Brief:
Restate word for word the lines beginning with the one that contains "Sometimes, masonry walls---stones" and ending at the bottom of the records below, both included.

Source records:
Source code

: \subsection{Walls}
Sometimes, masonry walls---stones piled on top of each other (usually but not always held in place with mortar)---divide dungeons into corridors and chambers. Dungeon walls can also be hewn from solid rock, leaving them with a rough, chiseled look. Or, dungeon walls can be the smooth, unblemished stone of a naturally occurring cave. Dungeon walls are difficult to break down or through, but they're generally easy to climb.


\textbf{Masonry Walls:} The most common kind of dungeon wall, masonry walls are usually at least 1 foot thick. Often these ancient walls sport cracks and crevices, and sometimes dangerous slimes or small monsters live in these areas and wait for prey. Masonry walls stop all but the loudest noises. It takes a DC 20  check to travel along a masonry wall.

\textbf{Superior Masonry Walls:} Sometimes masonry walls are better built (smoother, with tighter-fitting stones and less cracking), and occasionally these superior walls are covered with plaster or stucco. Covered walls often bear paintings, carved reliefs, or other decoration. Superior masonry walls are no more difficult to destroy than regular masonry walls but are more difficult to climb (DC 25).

Exercise response:
Sometimes, masonry walls---stones piled on top of each other (usually but not always held in place with mortar)---divide dungeons into corridors and chambers. Dungeon walls can also be hewn from solid rock, leaving them with a rough, chiseled look. Or, dungeon walls can be the smooth, unblemished stone of a naturally occurring cave. Dungeon walls are difficult to break down or through, but they're generally easy to climb.


\textbf{Masonry Walls:} The most common kind of dungeon wall, masonry walls are usually at least 1 foot thick. Often these ancient walls sport cracks and crevices, and sometimes dangerous slimes or small monsters live in these areas and wait for prey. Masonry walls stop all but the loudest noises. It takes a DC 20  check to travel along a masonry wall.

\textbf{Superior Masonry Walls:} Sometimes masonry walls are better built (smoother, with tighter-fitting stones and less cracking), and occasionally these superior walls are covered with plaster or stucco. Covered walls often bear paintings, carved reliefs, or other decoration. Superior masonry walls are no more difficult to destroy than regular masonry walls but are more difficult to climb (DC 25).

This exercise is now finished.